The Act prohibits the sale or rental of “violent video games” to minors, and requires their packaging to be labeled “18.”  The Act covers games “in which  the range of options available to a player includes killing, maiming, dismembering, or sexually  assaulting an image of  a human being, if those acts are depicted” in a manner that “[a] reasonable person, considering the game as a whole, would find appeals to a deviant or morbid interest of minors,” that is “patently offensive to prevailing standards in the community as to what is suitable for minors,” and that “causes the game, as a whole, to lack serious literary,  artistic,  political, or scientific value for minors.”

How was it overruled?
It did not pass the strict scrutiny test, in that it was not “justified by a compelling government interest and was narrowly drawn to serve that interest.”  For example, based on psychological studies, there is no direct causal relationship between exposure to violent video games and aggressive acts from minors and, therefore; the state did not identify a “problem” in need of solving. Moreover, in the video game industry, there is already a voluntary rating system in place to inform customers about the content in the games.

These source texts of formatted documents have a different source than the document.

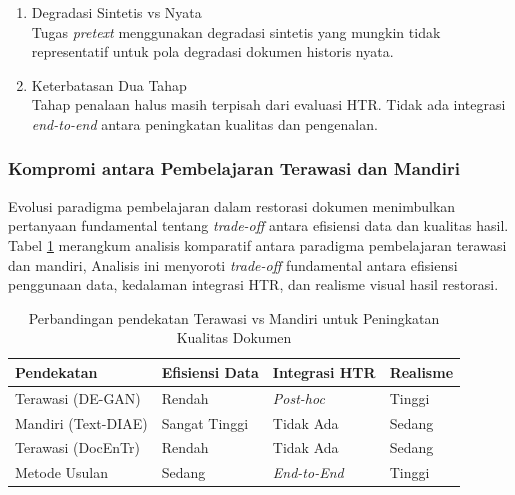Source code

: \begin{enumerate}[leftmargin=*, labelindent=0pt, itemsep=1ex, topsep=0pt]
\begin{enumerate}[leftmargin=1.5em, labelsep=0.5em, itemindent=0pt, label=\alph*., topsep=0pt, parsep=0pt, itemsep=0pt]
      \item Degradasi Sintetis vs Nyata \mbox{}\\[0.1em]
            Tugas \textit{pretext} menggunakan degradasi sintetis yang mungkin tidak representatif untuk pola degradasi dokumen historis nyata.

      \item Keterbatasan Dua Tahap \mbox{}\\[0.1em]
            Tahap penalaan halus masih terpisah dari evaluasi HTR. Tidak ada integrasi \textit{end-to-end} antara peningkatan kualitas dan pengenalan.
\end{enumerate}

\end{enumerate}

\subsubsection{Kompromi antara Pembelajaran Terawasi dan Mandiri}

Evolusi paradigma pembelajaran dalam restorasi dokumen menimbulkan pertanyaan fundamental tentang \textit{trade-off} antara efisiensi data dan kualitas hasil. Tabel \ref{tab:supervised-selfsupervised} merangkum analisis komparatif antara paradigma pembelajaran terawasi dan mandiri, Analisis ini menyoroti \textit{trade-off} fundamental antara efisiensi penggunaan data, kedalaman integrasi HTR, dan realisme visual hasil restorasi.

\begin{table}[htbp]
      \centering
      \caption[Perbandingan Pendekatan Terawasi vs Mandiri]{Perbandingan pendekatan Terawasi vs Mandiri untuk Peningkatan Kualitas Dokumen}
      \label{tab:supervised-selfsupervised}
      \small
      \begin{tabularx}{\textwidth}{|>{\raggedright\arraybackslash}X|>{\centering\arraybackslash}p{2cm}|>{\centering\arraybackslash}p{2cm}|>{\centering\arraybackslash}p{1.8cm}|}
            \hline
            \textbf{Pendekatan} & \textbf{Efisiensi Data} & \textbf{Integrasi HTR} & \textbf{Realisme} \\ \hline
            Terawasi (DE-GAN)         & Rendah                  & \textit{Post-hoc}               & Tinggi           \\ \hline
            Mandiri (Text-DIAE) & Sangat Tinggi           & Tidak Ada              & Sedang           \\ \hline
            Terawasi (DocEnTr)        & Rendah                  & Tidak Ada              & Sedang           \\ \hline
            Metode Usulan              & Sedang                  & \textit{End-to-End}         & Tinggi           \\ \hline
      \end{tabularx}
\end{table}

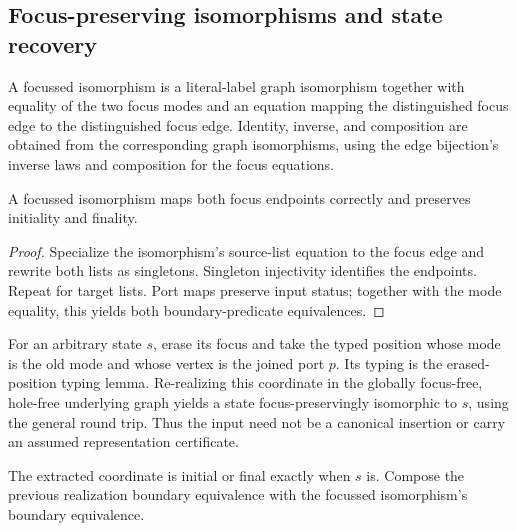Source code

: \subsection{Focus-preserving isomorphisms and state recovery}
\begin{definition}\label{term:focussed-isomorphism}
A focussed isomorphism is a literal-label graph isomorphism together with
equality of the two focus modes and an equation mapping the distinguished
focus edge to the distinguished focus edge. Identity, inverse, and composition
are obtained from the corresponding graph isomorphisms, using the edge
bijection's inverse laws and composition for the focus equations.
\end{definition}

\begin{lemma}
A focussed isomorphism maps both focus endpoints correctly and preserves
initiality and finality.
\end{lemma}
\begin{proof}
Specialize the isomorphism's source-list equation to the focus edge and rewrite
both lists as singletons. Singleton injectivity identifies the endpoints.
Repeat for target lists. Port maps preserve input status; together with the
mode equality, this yields both boundary-predicate equivalences.
\end{proof}

\begin{definition}\label{term:state-coordinate}
For an arbitrary state $s$, erase its focus and take the typed position whose
mode is the old mode and whose vertex is the joined port $p$. Its typing is
the erased-position typing lemma. Re-realizing this coordinate in the globally
focus-free, hole-free underlying graph yields a state focus-preservingly
isomorphic to $s$, using the general round trip. Thus the input need not be a
canonical insertion or carry an assumed representation certificate.
\end{definition}
The extracted coordinate is initial or final exactly when $s$ is. Compose the
previous realization boundary equivalence with the focussed isomorphism's
boundary equivalence.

In addition, the Act was considered underinclusive as it “is perfectly willing to leave this dangerous, mind-altering material in the hands of children so long as one parent (or even an aunt or uncle) says it’s OK”.  Another consideration was that other violent media was not included, such as: cartoons, books and movies. California provided “no persuasive reason” as to why video games are disfavored.

At the same time, the Act was also overinclusive because “[n]ot all of the children who are
forbidden to purchase violent video games on their own have parents who care whether they purchase violent video games”.

How is that similar to the ACLU v. Mukasey case?
Similarities in the two cases include: both cases violated the First Amendment’s freedom of speech tenant, both regulations attempted to control content accessed by children without involving parental control or consent, and both cases were deemed to be underinclusive and overinclusive.

Did architecture play a role?
Tying this with Berman and Weitzner’s journal article, does the distribution of video games have decentralized open access and user control over content, so that little or no government regulation is needed?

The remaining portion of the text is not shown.